* EXTRACTED RECORDS:
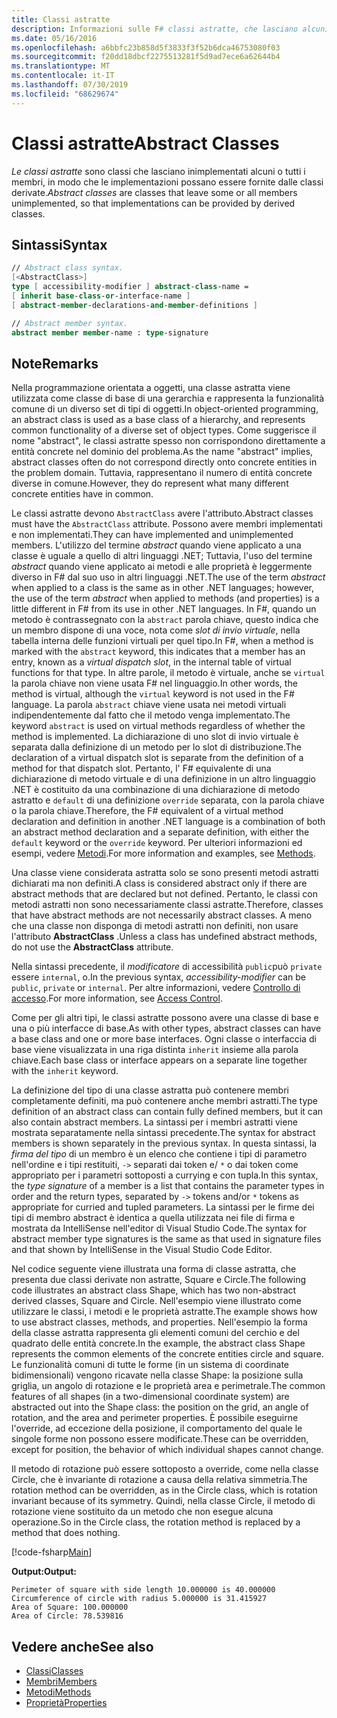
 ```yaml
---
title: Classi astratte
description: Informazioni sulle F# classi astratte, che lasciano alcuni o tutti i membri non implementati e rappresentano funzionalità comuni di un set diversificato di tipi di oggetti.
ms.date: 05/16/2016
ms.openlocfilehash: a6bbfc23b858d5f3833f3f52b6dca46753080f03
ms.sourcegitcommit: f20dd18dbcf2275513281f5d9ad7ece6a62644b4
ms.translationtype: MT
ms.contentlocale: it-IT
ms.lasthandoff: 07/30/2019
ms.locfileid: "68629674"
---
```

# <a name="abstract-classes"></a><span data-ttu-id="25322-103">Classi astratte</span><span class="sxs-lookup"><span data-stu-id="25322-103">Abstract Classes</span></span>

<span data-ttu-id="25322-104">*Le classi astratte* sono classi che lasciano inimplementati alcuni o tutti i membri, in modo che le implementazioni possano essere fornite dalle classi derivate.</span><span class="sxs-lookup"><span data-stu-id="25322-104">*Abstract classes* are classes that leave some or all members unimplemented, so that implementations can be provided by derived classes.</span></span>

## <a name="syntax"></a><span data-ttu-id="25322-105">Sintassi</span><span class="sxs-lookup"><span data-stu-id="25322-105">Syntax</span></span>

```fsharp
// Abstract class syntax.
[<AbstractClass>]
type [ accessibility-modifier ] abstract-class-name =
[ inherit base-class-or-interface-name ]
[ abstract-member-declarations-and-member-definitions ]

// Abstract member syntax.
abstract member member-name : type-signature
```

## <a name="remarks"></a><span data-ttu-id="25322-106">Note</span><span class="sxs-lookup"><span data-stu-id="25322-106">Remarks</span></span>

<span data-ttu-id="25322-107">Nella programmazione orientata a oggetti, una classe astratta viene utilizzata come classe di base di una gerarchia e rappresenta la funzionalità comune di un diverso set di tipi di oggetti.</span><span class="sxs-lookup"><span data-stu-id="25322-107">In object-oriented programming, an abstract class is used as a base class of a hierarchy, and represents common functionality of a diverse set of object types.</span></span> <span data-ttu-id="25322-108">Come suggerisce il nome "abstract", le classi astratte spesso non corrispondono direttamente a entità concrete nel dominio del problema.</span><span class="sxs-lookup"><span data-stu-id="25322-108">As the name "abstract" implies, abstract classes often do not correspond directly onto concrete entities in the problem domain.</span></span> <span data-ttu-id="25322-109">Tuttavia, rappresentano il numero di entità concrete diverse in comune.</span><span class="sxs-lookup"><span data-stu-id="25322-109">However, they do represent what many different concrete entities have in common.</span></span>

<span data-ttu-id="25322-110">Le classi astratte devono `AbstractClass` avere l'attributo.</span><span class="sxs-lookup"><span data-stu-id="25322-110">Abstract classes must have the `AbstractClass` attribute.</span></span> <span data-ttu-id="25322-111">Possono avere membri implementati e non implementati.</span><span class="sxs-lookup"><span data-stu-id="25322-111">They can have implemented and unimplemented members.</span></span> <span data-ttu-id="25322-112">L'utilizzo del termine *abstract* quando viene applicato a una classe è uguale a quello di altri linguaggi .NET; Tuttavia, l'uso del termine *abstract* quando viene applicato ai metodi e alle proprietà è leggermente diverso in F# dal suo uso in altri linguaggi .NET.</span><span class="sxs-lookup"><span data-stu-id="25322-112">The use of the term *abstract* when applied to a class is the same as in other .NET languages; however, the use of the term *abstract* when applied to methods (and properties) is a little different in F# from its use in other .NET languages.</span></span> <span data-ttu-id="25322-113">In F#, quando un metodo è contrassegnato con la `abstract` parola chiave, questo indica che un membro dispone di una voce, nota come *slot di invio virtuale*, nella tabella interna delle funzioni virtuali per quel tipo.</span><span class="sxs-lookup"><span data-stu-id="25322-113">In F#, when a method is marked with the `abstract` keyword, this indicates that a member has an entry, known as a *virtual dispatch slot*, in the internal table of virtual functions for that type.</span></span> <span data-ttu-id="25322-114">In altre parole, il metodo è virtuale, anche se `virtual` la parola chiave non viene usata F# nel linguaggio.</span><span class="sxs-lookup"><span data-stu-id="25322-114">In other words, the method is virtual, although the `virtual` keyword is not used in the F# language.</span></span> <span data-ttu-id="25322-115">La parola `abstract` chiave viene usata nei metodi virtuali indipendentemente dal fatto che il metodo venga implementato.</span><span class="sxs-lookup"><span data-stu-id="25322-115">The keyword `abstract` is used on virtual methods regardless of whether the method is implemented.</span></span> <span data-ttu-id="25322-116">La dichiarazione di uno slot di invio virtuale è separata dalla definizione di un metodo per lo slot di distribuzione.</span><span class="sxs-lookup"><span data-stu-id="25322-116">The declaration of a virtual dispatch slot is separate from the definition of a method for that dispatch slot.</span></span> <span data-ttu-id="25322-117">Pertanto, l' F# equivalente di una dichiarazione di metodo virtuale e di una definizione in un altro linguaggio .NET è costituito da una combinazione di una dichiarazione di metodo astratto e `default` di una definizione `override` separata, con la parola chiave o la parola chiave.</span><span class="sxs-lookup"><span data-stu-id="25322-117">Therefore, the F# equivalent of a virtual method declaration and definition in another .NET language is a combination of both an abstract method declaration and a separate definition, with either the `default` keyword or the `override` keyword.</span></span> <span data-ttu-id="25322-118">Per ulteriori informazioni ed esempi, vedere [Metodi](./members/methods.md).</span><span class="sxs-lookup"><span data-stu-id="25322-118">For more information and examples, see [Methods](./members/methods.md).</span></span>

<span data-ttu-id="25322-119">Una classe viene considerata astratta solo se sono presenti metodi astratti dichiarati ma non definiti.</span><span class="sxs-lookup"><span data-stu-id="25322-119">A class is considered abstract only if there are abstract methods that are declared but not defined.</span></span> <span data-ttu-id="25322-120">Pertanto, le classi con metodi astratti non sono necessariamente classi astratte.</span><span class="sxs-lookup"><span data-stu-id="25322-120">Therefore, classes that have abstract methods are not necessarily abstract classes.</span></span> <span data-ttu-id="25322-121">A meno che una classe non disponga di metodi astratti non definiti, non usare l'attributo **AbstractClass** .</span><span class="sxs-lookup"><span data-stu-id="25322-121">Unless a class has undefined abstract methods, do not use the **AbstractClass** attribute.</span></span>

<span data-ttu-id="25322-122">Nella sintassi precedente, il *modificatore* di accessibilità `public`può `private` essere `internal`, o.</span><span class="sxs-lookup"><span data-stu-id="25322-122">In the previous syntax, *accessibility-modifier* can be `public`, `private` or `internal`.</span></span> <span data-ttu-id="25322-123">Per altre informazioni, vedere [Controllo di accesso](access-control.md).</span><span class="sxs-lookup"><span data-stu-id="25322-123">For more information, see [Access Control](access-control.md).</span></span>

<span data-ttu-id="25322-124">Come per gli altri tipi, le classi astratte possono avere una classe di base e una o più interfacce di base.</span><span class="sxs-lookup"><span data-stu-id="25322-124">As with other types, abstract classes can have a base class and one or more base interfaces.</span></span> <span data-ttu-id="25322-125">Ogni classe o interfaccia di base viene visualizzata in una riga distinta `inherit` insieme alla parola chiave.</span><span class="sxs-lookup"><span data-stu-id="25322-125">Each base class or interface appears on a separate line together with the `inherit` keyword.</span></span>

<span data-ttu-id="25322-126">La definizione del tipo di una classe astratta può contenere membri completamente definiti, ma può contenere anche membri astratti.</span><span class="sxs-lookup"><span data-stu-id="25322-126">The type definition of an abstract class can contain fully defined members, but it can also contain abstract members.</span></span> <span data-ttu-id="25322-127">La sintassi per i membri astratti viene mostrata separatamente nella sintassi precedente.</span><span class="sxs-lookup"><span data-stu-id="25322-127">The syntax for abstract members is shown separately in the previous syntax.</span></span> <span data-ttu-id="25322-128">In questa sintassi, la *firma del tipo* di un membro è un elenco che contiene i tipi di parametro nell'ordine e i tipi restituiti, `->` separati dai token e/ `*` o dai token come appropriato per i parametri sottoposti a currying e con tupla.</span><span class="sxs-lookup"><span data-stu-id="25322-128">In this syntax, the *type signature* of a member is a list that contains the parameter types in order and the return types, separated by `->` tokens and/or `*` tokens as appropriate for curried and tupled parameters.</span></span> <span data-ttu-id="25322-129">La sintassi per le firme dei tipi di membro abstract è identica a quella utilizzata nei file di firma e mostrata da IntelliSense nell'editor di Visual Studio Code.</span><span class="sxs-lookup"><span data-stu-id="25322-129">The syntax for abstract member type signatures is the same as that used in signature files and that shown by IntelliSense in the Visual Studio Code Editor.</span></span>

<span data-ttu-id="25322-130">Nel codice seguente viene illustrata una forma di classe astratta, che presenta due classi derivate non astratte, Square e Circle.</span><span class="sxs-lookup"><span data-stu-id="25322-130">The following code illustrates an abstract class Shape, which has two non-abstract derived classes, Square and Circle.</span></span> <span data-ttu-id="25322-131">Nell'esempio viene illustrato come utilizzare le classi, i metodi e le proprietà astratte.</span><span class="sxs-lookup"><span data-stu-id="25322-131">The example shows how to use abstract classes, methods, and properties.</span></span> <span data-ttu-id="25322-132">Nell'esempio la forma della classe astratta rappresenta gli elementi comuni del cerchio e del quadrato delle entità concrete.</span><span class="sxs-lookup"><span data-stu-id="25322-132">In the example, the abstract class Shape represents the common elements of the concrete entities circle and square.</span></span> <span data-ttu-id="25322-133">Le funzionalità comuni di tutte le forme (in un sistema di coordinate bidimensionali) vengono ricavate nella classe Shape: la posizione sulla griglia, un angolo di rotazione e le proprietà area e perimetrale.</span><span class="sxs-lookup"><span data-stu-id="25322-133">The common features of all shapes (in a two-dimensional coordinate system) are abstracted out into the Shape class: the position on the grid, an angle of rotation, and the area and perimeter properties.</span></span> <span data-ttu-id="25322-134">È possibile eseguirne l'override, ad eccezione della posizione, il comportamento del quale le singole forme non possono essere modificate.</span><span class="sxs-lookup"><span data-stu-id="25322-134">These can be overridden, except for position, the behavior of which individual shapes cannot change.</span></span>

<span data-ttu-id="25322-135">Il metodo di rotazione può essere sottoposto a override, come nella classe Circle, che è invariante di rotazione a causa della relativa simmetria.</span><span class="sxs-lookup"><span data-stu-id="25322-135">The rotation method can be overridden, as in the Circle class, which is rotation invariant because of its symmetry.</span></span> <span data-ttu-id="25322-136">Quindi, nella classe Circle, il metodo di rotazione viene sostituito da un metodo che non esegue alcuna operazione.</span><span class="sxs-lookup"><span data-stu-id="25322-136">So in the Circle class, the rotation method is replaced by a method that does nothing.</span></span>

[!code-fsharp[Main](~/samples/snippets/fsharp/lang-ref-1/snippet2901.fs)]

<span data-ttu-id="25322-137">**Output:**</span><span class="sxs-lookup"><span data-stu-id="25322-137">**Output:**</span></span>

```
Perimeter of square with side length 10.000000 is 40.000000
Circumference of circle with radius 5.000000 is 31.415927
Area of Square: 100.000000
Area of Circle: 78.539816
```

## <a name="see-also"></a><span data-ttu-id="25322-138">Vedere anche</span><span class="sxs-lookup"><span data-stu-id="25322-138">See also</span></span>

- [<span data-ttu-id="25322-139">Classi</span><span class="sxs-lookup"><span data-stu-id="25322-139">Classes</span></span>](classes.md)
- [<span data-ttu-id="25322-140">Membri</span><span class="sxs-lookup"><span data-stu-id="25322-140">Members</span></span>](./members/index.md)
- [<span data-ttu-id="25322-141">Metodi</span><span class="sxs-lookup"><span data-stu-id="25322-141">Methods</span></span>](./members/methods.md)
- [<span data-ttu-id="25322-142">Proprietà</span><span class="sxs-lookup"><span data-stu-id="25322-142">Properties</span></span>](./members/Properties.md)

* WHAT TO WORK ON:
Going through the material above, tally the lines holding "oggetti" and give the number alone.

* TASK OUTPUT:
2